* **Task requirements**
The copy you print must match the listing exactly, with its pictures removed.

* **Dataset entries**
--- START ---

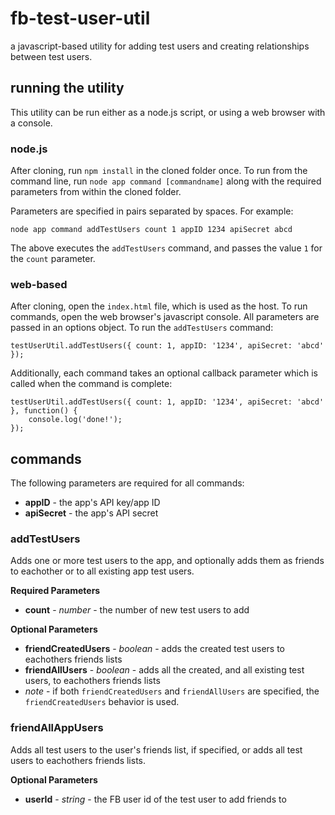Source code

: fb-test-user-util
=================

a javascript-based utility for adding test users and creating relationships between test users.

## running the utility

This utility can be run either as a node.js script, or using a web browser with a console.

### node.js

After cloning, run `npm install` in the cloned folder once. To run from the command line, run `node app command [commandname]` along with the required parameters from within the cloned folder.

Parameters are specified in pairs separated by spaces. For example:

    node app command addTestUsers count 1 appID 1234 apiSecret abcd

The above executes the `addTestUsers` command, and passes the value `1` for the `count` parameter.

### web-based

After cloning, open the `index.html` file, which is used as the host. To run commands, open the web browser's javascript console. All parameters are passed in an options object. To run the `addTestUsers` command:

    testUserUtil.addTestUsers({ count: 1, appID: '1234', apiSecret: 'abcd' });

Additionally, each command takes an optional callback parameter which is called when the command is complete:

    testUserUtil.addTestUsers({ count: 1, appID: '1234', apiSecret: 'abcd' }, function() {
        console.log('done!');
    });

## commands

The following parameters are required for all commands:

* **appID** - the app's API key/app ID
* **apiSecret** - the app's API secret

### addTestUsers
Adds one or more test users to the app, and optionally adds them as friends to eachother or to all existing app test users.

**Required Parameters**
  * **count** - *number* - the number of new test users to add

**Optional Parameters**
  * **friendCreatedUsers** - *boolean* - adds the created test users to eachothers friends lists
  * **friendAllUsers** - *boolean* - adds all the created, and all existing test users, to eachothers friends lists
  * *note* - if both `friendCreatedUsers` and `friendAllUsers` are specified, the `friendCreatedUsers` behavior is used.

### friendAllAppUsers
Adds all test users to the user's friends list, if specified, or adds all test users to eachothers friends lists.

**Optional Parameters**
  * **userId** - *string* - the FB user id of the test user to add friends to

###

--- END ---

* **Answer for the task**
Source code

: fb-test-user-util
=================

a javascript-based utility for adding test users and creating relationships between test users.

## running the utility

This utility can be run either as a node.js script, or using a web browser with a console.

### node.js

After cloning, run `npm install` in the cloned folder once. To run from the command line, run `node app command [commandname]` along with the required parameters from within the cloned folder.

Parameters are specified in pairs separated by spaces. For example:

    node app command addTestUsers count 1 appID 1234 apiSecret abcd

The above executes the `addTestUsers` command, and passes the value `1` for the `count` parameter.

### web-based

After cloning, open the `index.html` file, which is used as the host. To run commands, open the web browser's javascript console. All parameters are passed in an options object. To run the `addTestUsers` command:

    testUserUtil.addTestUsers({ count: 1, appID: '1234', apiSecret: 'abcd' });

Additionally, each command takes an optional callback parameter which is called when the command is complete:

    testUserUtil.addTestUsers({ count: 1, appID: '1234', apiSecret: 'abcd' }, function() {
        console.log('done!');
    });

## commands

The following parameters are required for all commands:

* **appID** - the app's API key/app ID
* **apiSecret** - the app's API secret

### addTestUsers
Adds one or more test users to the app, and optionally adds them as friends to eachother or to all existing app test users.

**Required Parameters**
  * **count** - *number* - the number of new test users to add

**Optional Parameters**
  * **friendCreatedUsers** - *boolean* - adds the created test users to eachothers friends lists
  * **friendAllUsers** - *boolean* - adds all the created, and all existing test users, to eachothers friends lists
  * *note* - if both `friendCreatedUsers` and `friendAllUsers` are specified, the `friendCreatedUsers` behavior is used.

### friendAllAppUsers
Adds all test users to the user's friends list, if specified, or adds all test users to eachothers friends lists.

**Optional Parameters**
  * **userId** - *string* - the FB user id of the test user to add friends to

###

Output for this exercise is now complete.